WHAT TO DO: Look at each line of the listing. Copy those that hold the string "file".

DATA FOR THIS EXERCISE:
##########

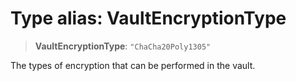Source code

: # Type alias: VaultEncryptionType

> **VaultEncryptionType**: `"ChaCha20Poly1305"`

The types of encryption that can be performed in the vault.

##########

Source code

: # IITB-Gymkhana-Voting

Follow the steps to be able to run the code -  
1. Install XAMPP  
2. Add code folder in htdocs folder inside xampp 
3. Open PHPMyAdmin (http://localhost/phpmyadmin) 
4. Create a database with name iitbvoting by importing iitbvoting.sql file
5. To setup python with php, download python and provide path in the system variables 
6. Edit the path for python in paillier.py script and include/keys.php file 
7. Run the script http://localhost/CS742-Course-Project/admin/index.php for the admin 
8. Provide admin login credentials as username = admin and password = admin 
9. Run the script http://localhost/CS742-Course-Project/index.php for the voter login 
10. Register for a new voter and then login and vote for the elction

##########

RESULT OF THIS EXERCISE:
4. Create a database with name iitbvoting by importing iitbvoting.sql file
6. Edit the path for python in paillier.py script and include/keys.php file 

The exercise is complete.